The ratification of the Thirteenth Amendment on December 6, 1865, formally abolished slavery throughout the United States. Passed by Congress earlier that year, the amendment declared that "neither slavery nor involuntary servitude, except as a punishment for crime, shall exist within the United States." When Georgia became the 27th state to vote in favor of the amendment, it met the three-fourths threshold for ratification, making the amendment part of the U.S. Constitution. It was the first of three amendments securing the civil and political rights of all Americans, regardless of their race, color, or previous condition of servitude.

Joint resolution of the 38th Congress proposing an amendment to the U.S. Constitution abolishing slavery.

Slavery had been a deeply divisive issue in the United States for decades. Vermont (1777) and Massachusetts (1783) were early proponents of the abolition of slavery. Southern states resisted attempts to end or limit slavery since their agricultural economies were heavily dependent on slave labor. Although bitter disagreement over slavery led to a split between states aligned with the northern Union and southern Confederate states, President Abraham Lincoln's primary goal at the start of the American Civil War in 1861 was to return the seceding states to the Union. 

As the war progressed, President Lincoln recognized that making the abolition of slavery a primary objective of the war would aid the Union by weakening the Confederate economy and win international support. On January 1, 1863, he issued the Emancipation Proclamation. The executive order freed enslaved people in Confederate-held territories, authorized the Union Army to enforce emancipation as it advanced, and allowed Black men—including those recently freed—to join the Union Army and Navy. The order was limited in scope as Lincoln intended it to hasten the end of the war. Nationwide abolition required an act of Congress, so the order only applied to southern territory not under the control of the Union Army, which excluded some areas in Virginia and Louisiana. It also did not apply to the border states (Missouri, Kentucky, Delaware, and Maryland) or any other territories outside of the Confederacy. 

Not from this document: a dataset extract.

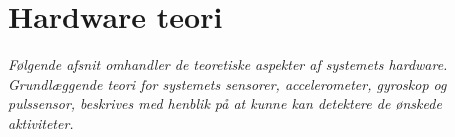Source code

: \section{Hardware teori}
\textit{Følgende afsnit omhandler de teoretiske aspekter af systemets hardware. Grundlæggende teori for systemets sensorer, accelerometer, gyroskop og pulssensor, beskrives med henblik på at kunne kan detektere de ønskede aktiviteter.}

Beginning in late 1863, lawmakers including James Mitchell Ashley (R-OH), James F. Wilson (R-OH), John B. Henderson (R-MO), Charles Sumner (R-MA), and Thaddeus Stevens (R-PA) introduced proposals for a constitutional amendment abolishing slavery nationwide. Lyman Trumball (R-IL) merged several of these proposals into a version that the U.S. Senate passed on April 8, 1864. However, a vote on the amendment in the U.S. House of Representatives fell thirteen votes short of passage on June 15. 

During the 1864 presidential election campaign Lincoln vowed that the Republican Party would pass an abolition amendment, whereas his challenger General George B. McClellan prioritized preservation of the Union and did not support emancipation. Lincoln easily defeated McClellan and almost immediately instructed his administration to cajole, patronize, and bribe representatives in return for support of the Senate-passed. After more than two months of intense pressure, the House voted in favor of the amendment on January 31, 1865.

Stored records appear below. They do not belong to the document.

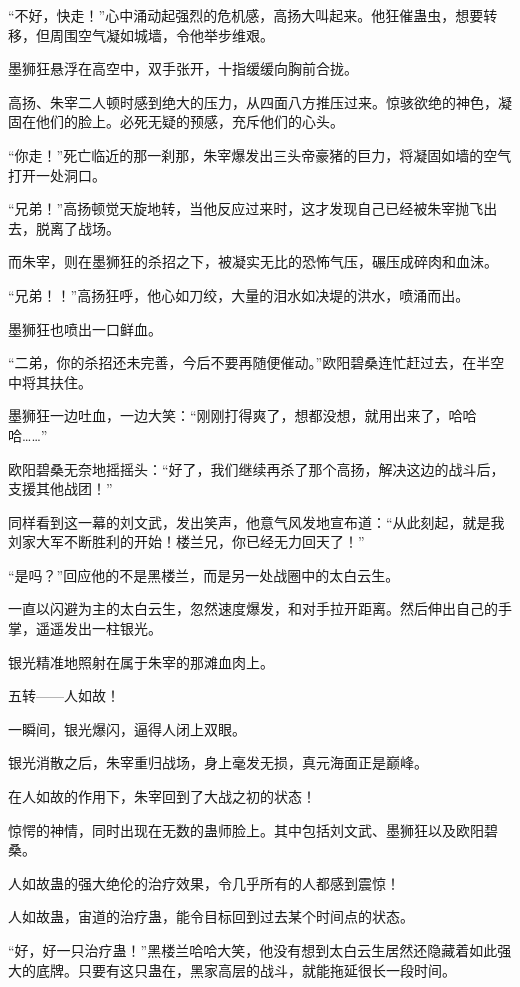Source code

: \begin{this_body}
“不好，快走！”心中涌动起强烈的危机感，高扬大叫起来。他狂催蛊虫，想要转移，但周围空气凝如城墙，令他举步维艰。

墨狮狂悬浮在高空中，双手张开，十指缓缓向胸前合拢。

高扬、朱宰二人顿时感到绝大的压力，从四面八方推压过来。惊骇欲绝的神色，凝固在他们的脸上。必死无疑的预感，充斥他们的心头。

“你走！”死亡临近的那一刹那，朱宰爆发出三头帝豪猪的巨力，将凝固如墙的空气打开一处洞口。

“兄弟！”高扬顿觉天旋地转，当他反应过来时，这才发现自己已经被朱宰抛飞出去，脱离了战场。

而朱宰，则在墨狮狂的杀招之下，被凝实无比的恐怖气压，碾压成碎肉和血沫。

“兄弟！！”高扬狂呼，他心如刀绞，大量的泪水如决堤的洪水，喷涌而出。

墨狮狂也喷出一口鲜血。

“二弟，你的杀招还未完善，今后不要再随便催动。”欧阳碧桑连忙赶过去，在半空中将其扶住。

墨狮狂一边吐血，一边大笑：“刚刚打得爽了，想都没想，就用出来了，哈哈哈……”

欧阳碧桑无奈地摇摇头：“好了，我们继续再杀了那个高扬，解决这边的战斗后，支援其他战团！”

同样看到这一幕的刘文武，发出笑声，他意气风发地宣布道：“从此刻起，就是我刘家大军不断胜利的开始！楼兰兄，你已经无力回天了！”

“是吗？”回应他的不是黑楼兰，而是另一处战圈中的太白云生。

一直以闪避为主的太白云生，忽然速度爆发，和对手拉开距离。然后伸出自己的手掌，遥遥发出一柱银光。

银光精准地照射在属于朱宰的那滩血肉上。

五转——人如故！

一瞬间，银光爆闪，逼得人闭上双眼。

银光消散之后，朱宰重归战场，身上毫发无损，真元海面正是巅峰。

在人如故的作用下，朱宰回到了大战之初的状态！

惊愕的神情，同时出现在无数的蛊师脸上。其中包括刘文武、墨狮狂以及欧阳碧桑。

人如故蛊的强大绝伦的治疗效果，令几乎所有的人都感到震惊！

人如故蛊，宙道的治疗蛊，能令目标回到过去某个时间点的状态。

“好，好一只治疗蛊！”黑楼兰哈哈大笑，他没有想到太白云生居然还隐藏着如此强大的底牌。只要有这只蛊在，黑家高层的战斗，就能拖延很长一段时间。


\end{this_body}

The proposed amendment required ratification by 27 of 36 states before it became binding. Illinois was first to ratify the Thirteenth Amendment on February 1 followed by 17 more states by the end of the month. Sadly, it did not pass that threshold before Lincoln's assassination in April. In the months that followed, the new President, Andrew Johnson, urged southern states to ratify the amendment with offers of fair treatment when readmitted to the Union and—more importantly—suggesting states would have the right to limit the rights of the newly freed slaves. Several southern states voted for the amendment on the condition that they were not surrendering rights to the federal government. Georgia became the 27th and deciding state to ratify the Thirteenth Amendment on December 6, 1865. Secretary of State William H. Seward certified that ratification of the Thirteenth Amendment was valid and was a legally-binding part of the U.S. Constitution. Over the next 130 years, the remaining 9 of the 36 states voted in favor of the amendment, with Mississippi being the last to ratify it on March 16, 1995.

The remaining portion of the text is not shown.